Biomimetic Water‐Based Metamaterial Absorber for Ultrabroadband Radar Stealth
Shijun Ji, Mingfei Qin, Ji Zhao, Handa Dai, Jingjin Li
Abstract
Inspired by the hierarchical porous architecture of Pachliopta aristolochiae butterfly wings and leveraging the intrinsic dielectric dispersion of water, it proposes a biomimetic water-based metamaterial absorber. Breaking conventional compactness-bandwidth trade-offs, this work integrates aqueous metamaterials with bio-inspired architecture, combining butterfly-derived hierarchical porosity and water's dielectric dispersion to achieve unprecedented microwave absorption. The absorber employs hexagonal water cavities in a polydimethylsiloxane (PDMS) matrix, mimicking butterfly-wing multiscale pores to extend wave paths through cascaded resonances. Water serves as "artificial melanin," enabling tunable dielectric loss via molecular relaxation, with absorption dynamically adjusted through water column height/temperature for frequency-shifting and bandwidth broadening. The centrosymmetric geometry ensures polarization insensitivity and wide-angle stability. Optimized aqueous unit coupling achieves >95% experimentally verified absorption (17.11-35.74 GHz) and >10 dB simulated radar cross section (RCS) reduction. Experimental validation shows that the measured absorptivity is in high agreement with the simulation results.
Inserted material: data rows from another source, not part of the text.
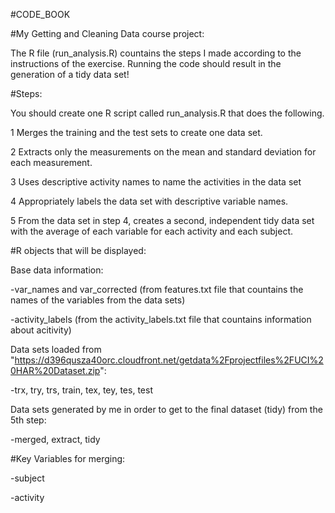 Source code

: #CODE_BOOK

#My Getting and Cleaning Data course project:

The R file (run_analysis.R) countains the steps I made according to the instructions of the exercise. Running the code should
result in the generation of a tidy data set!

#Steps:

You should create one R script called run_analysis.R that does the following.

1 Merges the training and the test sets to create one data set.

2 Extracts only the measurements on the mean and standard deviation for each measurement.

3 Uses descriptive activity names to name the activities in the data set

4 Appropriately labels the data set with descriptive variable names.

5 From the data set in step 4, creates a second, independent tidy data set with the average of each variable for each activity and each subject.

#R objects that will be displayed:

Base data information:

-var_names and var_corrected (from features.txt file that countains the names of the variables from the data sets)

-activity_labels (from the activity_labels.txt file that countains information about acitivity)

Data sets loaded from "https://d396qusza40orc.cloudfront.net/getdata%2Fprojectfiles%2FUCI%20HAR%20Dataset.zip":

-trx, try, trs, train, tex, tey, tes, test

Data sets generated by me in order to get to the final dataset (tidy) from the 5th step:

-merged, extract, tidy 

#Key Variables for merging:

-subject

-activity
Unlike rigid multilayered alternatives, this water-PDMS architecture offers optical transparency, flexibility, and inherent fluidic tunability for functional reconfiguration. With advantages in ultra-broadband performance, angular stability, and scalable fabrication, the proposed absorber opens new avenues for adaptive camouflage, electromagnetic shielding, and multispectral stealth technologies.